Methods: We have designed a virtual passive double scattering proton machine for Monte Carlo simulations. The model includes all major beam modifying/shaping components that interact with the proton beam along the beam path. The field shaping system (FSS) was constructed based on the machine configuration data and the individual components (range modulation wheels (RMWs), absorbers, first and second scatterers) are tuned numerically, to generate proton beams which agree with the measurement data as closely as possible. Specifically, the pristine Bragg curves were used to derive the thickness of the thinnest step of the wheel.

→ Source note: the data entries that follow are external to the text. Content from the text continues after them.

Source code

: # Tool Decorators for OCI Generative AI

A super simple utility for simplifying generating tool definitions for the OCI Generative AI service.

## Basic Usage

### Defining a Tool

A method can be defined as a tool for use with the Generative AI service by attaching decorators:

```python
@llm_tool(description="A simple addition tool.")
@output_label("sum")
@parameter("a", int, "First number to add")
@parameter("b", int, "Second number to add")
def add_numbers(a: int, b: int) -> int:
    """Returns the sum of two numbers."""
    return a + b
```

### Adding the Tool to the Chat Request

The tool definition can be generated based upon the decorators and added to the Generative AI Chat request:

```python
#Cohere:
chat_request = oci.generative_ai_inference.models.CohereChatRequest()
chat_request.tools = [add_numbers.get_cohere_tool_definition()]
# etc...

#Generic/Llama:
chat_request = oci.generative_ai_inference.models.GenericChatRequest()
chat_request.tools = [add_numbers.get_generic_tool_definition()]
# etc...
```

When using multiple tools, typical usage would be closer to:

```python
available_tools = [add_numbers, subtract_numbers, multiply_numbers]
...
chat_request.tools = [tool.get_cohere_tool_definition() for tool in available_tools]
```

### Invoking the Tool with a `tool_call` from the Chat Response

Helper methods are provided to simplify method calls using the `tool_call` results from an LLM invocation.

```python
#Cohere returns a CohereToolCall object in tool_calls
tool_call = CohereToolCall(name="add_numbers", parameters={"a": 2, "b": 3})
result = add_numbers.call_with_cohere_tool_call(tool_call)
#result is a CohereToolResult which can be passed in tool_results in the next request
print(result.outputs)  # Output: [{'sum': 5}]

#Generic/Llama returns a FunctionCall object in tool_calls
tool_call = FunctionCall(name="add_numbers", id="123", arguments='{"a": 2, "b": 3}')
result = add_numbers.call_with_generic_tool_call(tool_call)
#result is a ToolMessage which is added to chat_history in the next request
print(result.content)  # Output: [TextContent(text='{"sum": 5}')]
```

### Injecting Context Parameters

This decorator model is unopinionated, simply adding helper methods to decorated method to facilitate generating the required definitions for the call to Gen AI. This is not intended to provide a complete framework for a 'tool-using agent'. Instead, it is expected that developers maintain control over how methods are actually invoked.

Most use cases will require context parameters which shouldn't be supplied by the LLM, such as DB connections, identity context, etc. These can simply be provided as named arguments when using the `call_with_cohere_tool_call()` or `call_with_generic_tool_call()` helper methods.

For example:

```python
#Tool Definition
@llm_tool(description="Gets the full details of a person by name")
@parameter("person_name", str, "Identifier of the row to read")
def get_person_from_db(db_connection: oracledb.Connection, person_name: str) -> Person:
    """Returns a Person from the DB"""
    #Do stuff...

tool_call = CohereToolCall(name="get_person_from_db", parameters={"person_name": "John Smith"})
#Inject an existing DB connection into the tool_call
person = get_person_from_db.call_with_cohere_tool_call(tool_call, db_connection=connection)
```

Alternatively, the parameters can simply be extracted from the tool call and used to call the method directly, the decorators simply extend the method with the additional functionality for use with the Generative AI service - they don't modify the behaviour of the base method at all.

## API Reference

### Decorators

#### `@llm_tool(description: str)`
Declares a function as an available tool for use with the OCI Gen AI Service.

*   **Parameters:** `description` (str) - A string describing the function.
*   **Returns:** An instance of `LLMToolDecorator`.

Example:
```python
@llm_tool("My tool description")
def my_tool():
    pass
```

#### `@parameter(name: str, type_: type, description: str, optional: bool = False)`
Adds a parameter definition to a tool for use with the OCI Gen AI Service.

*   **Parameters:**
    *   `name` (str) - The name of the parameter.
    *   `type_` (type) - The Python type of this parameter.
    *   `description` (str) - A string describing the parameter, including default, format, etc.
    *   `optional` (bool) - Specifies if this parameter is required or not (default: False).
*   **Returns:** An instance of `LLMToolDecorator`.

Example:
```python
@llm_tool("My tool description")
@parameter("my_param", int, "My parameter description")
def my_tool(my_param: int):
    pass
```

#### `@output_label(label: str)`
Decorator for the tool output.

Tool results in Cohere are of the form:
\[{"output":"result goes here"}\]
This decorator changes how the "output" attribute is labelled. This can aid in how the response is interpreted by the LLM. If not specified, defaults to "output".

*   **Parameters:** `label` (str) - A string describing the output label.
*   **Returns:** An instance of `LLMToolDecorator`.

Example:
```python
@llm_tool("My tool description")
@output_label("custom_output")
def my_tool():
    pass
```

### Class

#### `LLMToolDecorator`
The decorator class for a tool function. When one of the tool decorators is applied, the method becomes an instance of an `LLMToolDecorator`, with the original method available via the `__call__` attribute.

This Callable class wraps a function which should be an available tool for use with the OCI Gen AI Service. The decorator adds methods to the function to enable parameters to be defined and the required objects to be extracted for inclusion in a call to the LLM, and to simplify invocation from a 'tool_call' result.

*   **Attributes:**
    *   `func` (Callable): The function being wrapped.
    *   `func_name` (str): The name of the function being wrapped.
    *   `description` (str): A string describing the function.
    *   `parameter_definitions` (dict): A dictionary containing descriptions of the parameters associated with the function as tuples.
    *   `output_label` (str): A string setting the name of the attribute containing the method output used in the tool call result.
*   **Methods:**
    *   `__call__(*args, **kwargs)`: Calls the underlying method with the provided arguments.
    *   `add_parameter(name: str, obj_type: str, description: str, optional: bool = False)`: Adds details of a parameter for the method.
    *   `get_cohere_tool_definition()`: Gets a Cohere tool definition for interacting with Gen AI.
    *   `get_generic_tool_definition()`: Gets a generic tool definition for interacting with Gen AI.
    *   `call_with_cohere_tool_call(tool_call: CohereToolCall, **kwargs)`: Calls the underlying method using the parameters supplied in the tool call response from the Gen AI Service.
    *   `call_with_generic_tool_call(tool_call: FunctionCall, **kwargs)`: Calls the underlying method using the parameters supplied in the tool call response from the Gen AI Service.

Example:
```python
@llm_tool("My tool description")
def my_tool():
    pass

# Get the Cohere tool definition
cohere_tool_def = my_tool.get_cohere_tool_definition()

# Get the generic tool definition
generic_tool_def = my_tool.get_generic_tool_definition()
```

For each beam option (24 total in the Mevion S250 system), a full modulation was used to guide the design of the RMWs. The validation of the RMW design was carried out by comparing the measured spread out Bragg peaks (SOBPs) of other modulations besides the full modulation with the MC calculations. The model was validated by comparing percent depth dose curves, SOBPs and lateral profiles against measured beam data.
Results: The agreement of beam range (90% depth) between the MC calculation and measurement was within 1 mm for all beam options. The distal-falloff length was in good agreement as well. Agreement to within 2.5 mm of measured SOBP widths was obtained for all MC calculations.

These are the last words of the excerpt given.